If both stacks are of the same size, the function creates two empty stacks, `temp1`

and `temp2`

. It then enters a loop that runs until both input stacks are empty.

The function pushes the top element of both input stacks onto their respective temporary stacks and compares them. If the top elements are not equal, the function returns `False`

.

If both input stacks are empty, the function checks if both temporary stacks are also empty. If they are, the function returns `True`

.

If not, the function returns `False`

.

## Conclusion

In this article, we explored two methods of checking the equality of two stacks in Python. The first method involves comparing and popping the top elements of both stacks until both stacks are empty.
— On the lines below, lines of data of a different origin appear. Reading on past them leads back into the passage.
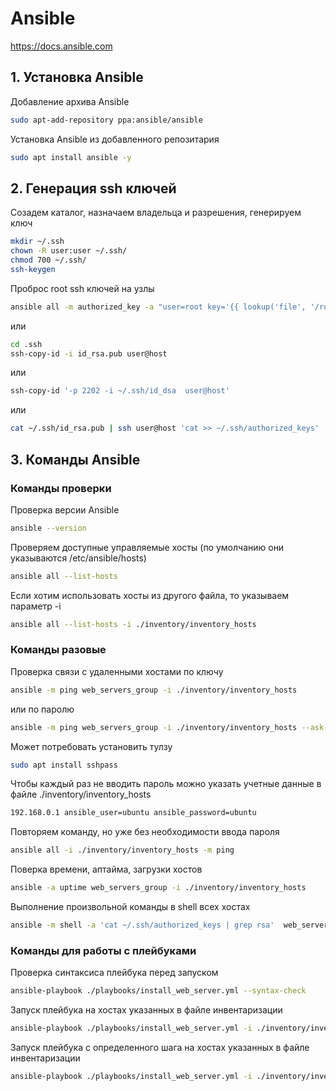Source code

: # Ansible
https://docs.ansible.com

## 1. Установка Ansible
Добавление архива Ansible
```bash
sudo apt-add-repository ppa:ansible/ansible
```

Установка Ansible из добавленного репозитария
```bash
sudo apt install ansible -y
```

## 2. Генерация ssh ключей
Созадем каталог, назначаем владельца и разрешения, генерируем ключ
```bash
mkdir ~/.ssh
chown -R user:user ~/.ssh/
chmod 700 ~/.ssh/
ssh-keygen
```

Проброс root ssh ключей на узлы
```bash
ansible all -m authorized_key -a "user=root key='{{ lookup('file', '/root/.ssh/id_rsa.pub') }}' path=/root/.ssh/authorized_keys manage_dir=no" --ask-pass -i ./inventory/inventory_hosts
```
или
```bash
cd .ssh
ssh-copy-id -i id_rsa.pub user@host
```
или
```bash
ssh-copy-id '-p 2202 -i ~/.ssh/id_dsa  user@host'
```
или
```bash
cat ~/.ssh/id_rsa.pub | ssh user@host 'cat >> ~/.ssh/authorized_keys'
```

## 3. Команды Ansible
### Команды проверки
Проверка версии Ansible
```bash
ansible --version
```
Проверяем доступные управляемые хосты (по умолчанию они указываются /etc/ansible/hosts)
```bash
ansible all --list-hosts
```
Если хотим использовать хосты из другого файла, то указываем параметр -i
```bash
ansible all --list-hosts -i ./inventory/inventory_hosts
```

### Команды разовые
Проверка связи с удаленными хостами по ключу
```bash
ansible -m ping web_servers_group -i ./inventory/inventory_hosts
```
или по паролю
```bash
ansible -m ping web_servers_group -i ./inventory/inventory_hosts --ask-pass
```
Может потребовать установить тулзу
```bash
sudo apt install sshpass
```
Чтобы каждый раз не вводить пароль можно указать учетные данные в файле ./inventory/inventory_hosts
```bash
192.168.0.1 ansible_user=ubuntu ansible_password=ubuntu
```
Повторяем команду, но уже без необходимости ввода пароля
```bash
ansible all -i ./inventory/inventory_hosts -m ping
```
Поверка времени, аптайма, загрузки хостов
```bash
ansible -a uptime web_servers_group -i ./inventory/inventory_hosts
```
Выполнение произвольной команды в shell всех хостах
```bash
ansible -m shell -a 'cat ~/.ssh/authorized_keys | grep rsa'  web_servers_group -i ./inventory/inventory_hosts
```

### Команды для работы с плейбуками 
Проверка синтаксиса плейбука перед запуском
```bash
ansible-playbook ./playbooks/install_web_server.yml --syntax-check
```
Запуск плейбука на хостах указанных в файле инвентаризации
```bash
ansible-playbook ./playbooks/install_web_server.yml -i ./inventory/inventory_hosts
```
Запуск плейбука с определенного шага на хостах указанных в файле инвентаризации
```bash
ansible-playbook ./playbooks/install_web_server.yml -i ./inventory/inventory_hosts --step --start-at-task="start nginx"
```




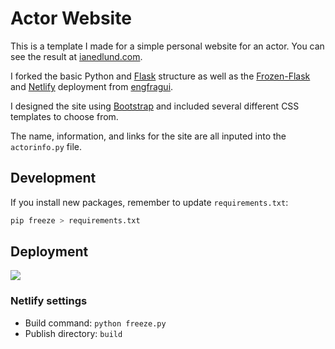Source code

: # Actor Website

This is a template I made for a simple personal website for an actor. You can see the result at [ianedlund.com](http://ianedlund.com/). 


I forked the basic Python and [Flask](http://flask.pocoo.org/) structure as well as the [Frozen-Flask](https://pythonhosted.org/Frozen-Flask/) and [Netlify](https://www.netlify.com/) deployment from [engfragui](https://github.com/engfragui/personal-website).

I designed the site using [Bootstrap](https://getbootstrap.com/) and included several different CSS templates to choose from. 

The name, information, and links for the site are all inputed into the `actorinfo.py` file.

## Development

If you install new packages, remember to update `requirements.txt`:

```sh
pip freeze > requirements.txt
```

## Deployment

<a href="https://www.netlify.com">
  <img src="https://www.netlify.com/img/global/badges/netlify-dark.svg"/>
</a>

### Netlify settings

* Build command: `python freeze.py`
* Publish directory: `build`

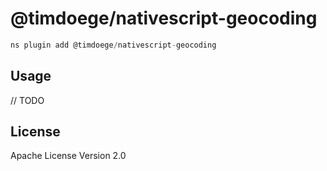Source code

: # @timdoege/nativescript-geocoding

```javascript
ns plugin add @timdoege/nativescript-geocoding
```

## Usage

// TODO

## License

Apache License Version 2.0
The second method involves simply comparing the top elements of both stacks without popping any elements. Although the second method is simpler, it requires more memory.

We implemented both methods using Python code and ran test cases to check their validity. We hope you now have a better understanding of Python stacks, their properties, and how to check their equality.

In brief, this article covered two methods for checking the equality of two Python stacks: comparing and popping the top elements of each stack, and comparing the top elements of both stacks without altering them. We discussed the properties of Python stacks, implemented both methods using Python code, and provided test cases to validate their effectiveness.

The importance of understanding Python stacks and their equality is paramount for any software developer, and this article provides a solid framework for comprehending those concepts. In summary, with Python stacks playing a crucial role in programming, it’s essential to know how to check their equality when needed.